Model Output Provenance Fingerprint: Structural Proximity Without Model Access

by Nick Clark | Published March 27, 2026 | PDF

Outputs of generative models inherit structural properties from their inputs and from the model that produced them. The provenance fingerprint disclosed in Provisional Application 63/808,372 attaches to each generated output a record carrying the variance-derived identity of the inputs it was conditioned on and the variance-derived identity of the generator that produced it, sealed so that downstream consumers can verify both attributions without access to the model's weights or to its training logs. The fingerprint is tamper-evident: any modification to the output, to the input identifiers, or to the generator identifier breaks the seal and is detectable by any verifier holding the public verification material. A consumer of the output therefore knows which inputs entered the generator, which generator produced it, and that no party in the chain has substituted a different attribution after the fact.


Mechanism

The provenance fingerprint mechanism operates at the moment of output generation.
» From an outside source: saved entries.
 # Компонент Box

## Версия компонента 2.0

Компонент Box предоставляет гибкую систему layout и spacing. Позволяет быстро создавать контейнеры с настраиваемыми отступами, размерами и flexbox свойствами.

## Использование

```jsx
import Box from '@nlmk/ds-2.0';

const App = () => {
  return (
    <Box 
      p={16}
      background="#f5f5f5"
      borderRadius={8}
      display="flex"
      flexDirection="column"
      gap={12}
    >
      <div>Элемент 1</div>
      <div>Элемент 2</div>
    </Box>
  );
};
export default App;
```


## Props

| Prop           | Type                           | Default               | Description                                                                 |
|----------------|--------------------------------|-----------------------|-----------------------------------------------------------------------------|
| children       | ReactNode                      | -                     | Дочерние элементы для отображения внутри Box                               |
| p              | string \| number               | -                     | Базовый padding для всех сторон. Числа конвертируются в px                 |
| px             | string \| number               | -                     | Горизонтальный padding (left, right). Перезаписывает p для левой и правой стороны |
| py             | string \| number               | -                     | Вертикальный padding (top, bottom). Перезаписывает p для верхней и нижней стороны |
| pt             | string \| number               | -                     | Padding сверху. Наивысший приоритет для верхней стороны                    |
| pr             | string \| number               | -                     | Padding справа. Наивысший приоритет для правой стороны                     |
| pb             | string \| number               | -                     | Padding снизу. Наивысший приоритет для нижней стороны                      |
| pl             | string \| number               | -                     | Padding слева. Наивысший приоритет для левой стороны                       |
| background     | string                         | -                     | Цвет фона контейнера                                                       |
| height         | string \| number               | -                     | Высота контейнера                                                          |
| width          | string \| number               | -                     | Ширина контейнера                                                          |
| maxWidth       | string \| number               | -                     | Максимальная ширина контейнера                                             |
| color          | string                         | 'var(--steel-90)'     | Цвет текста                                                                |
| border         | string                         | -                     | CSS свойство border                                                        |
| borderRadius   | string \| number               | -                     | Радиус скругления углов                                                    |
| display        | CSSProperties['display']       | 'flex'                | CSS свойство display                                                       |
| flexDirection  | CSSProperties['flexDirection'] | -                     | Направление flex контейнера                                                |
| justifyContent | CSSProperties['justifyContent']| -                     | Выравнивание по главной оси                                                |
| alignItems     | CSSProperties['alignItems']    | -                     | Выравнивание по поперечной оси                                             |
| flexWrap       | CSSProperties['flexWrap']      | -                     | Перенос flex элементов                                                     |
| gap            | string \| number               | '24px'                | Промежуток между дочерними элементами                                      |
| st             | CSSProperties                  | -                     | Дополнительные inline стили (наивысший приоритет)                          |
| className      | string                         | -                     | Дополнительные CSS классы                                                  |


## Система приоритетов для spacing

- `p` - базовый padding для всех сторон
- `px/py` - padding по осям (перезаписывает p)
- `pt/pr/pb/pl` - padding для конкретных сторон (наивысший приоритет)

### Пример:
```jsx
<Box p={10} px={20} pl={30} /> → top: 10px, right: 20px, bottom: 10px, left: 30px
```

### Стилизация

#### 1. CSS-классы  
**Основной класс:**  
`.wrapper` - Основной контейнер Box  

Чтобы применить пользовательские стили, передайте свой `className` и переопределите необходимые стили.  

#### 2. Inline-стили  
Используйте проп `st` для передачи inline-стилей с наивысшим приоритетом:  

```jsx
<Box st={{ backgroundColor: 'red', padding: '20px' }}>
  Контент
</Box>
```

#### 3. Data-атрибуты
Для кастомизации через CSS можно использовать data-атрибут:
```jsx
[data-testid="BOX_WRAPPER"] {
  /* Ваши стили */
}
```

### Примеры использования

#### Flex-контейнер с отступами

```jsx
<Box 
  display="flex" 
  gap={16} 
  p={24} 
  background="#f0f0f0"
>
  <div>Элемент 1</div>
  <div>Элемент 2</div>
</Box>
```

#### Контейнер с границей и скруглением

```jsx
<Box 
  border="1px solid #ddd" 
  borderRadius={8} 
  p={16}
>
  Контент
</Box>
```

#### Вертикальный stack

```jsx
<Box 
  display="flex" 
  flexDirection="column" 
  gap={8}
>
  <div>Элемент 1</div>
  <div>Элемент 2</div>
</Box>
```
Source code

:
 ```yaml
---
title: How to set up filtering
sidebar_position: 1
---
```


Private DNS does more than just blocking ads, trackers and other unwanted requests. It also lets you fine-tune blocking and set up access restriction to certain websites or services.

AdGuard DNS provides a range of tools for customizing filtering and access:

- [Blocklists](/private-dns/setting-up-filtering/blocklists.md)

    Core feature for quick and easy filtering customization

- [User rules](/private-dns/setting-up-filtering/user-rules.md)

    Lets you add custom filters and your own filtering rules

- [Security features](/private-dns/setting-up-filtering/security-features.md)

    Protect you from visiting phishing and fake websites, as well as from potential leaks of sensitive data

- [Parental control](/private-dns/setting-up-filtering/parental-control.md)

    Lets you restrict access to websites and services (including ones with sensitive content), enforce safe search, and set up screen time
As the generator produces an output, the runtime computes the structural variance vector of the output, retrieves the variance-derived identifiers of the inputs that conditioned the generation, and retrieves the variance-derived identifier of the generator itself. The generator identifier is computed from the structural variance of a designated reference manifold — a fixed corpus of probe inputs against which the generator's outputs are characterized — rather than from the generator's weights, so the identifier is stable across deployment formats and is computable by any party who can submit the probe inputs to the generator and observe the outputs.

The output's variance vector, the input identifier set, and the generator identifier are concatenated into a provenance record. The record is hashed, and the hash is signed by the generator runtime under a key whose certificate is attested by a registration authority. The signed hash, the public elements of the record, and the certificate chain are bundled with the output. The output's own identity hash includes the provenance record hash, so the output cannot be distributed under an identity that omits its provenance.

Verification is performed by recomputing the output's variance vector from the output bytes, comparing it to the vector recorded in the provenance, hashing the record, and validating the signature against the certificate chain. A successful verification establishes that the output is the same artifact whose provenance was sealed, that the input identifiers and generator identifier in the record were the values present at sealing time, and that the sealer was the generator runtime whose certificate is attested. A failed verification — whether by vector mismatch, hash mismatch, or signature failure — indicates tampering and the output is rejected as unattributable.

Tamper-evidence extends to the input attributions. Each input identifier in the record is itself an variance-derived identity computed by the same anchoring procedure that anchors atomic content. A consumer who possesses the input can verify that its variance vector matches the identifier in the provenance record; an attacker who substitutes a different input cannot produce a matching identifier without recomputing the variance vector, and cannot revise the provenance record without invalidating the signature. The generator identifier is similarly verifiable: a consumer who possesses or can query the generator can verify it against the reference manifold.

Operating Parameters

The reference manifold for generator identification consists of a published set of probe inputs spanning the generator's expected input domain. The set is sized to characterize the generator's behavior with discrimination sufficient to distinguish it from other generators in the registry while keeping the cost of computing the identifier tractable. Reference implementations use probe sets containing between several hundred and several thousand inputs per modality, with the variance vectors of the resulting outputs concatenated and hashed to form the generator identifier. The probe set is signed by the registration authority and is publicly retrievable, so any party can independently recompute a generator's identifier given access to the generator.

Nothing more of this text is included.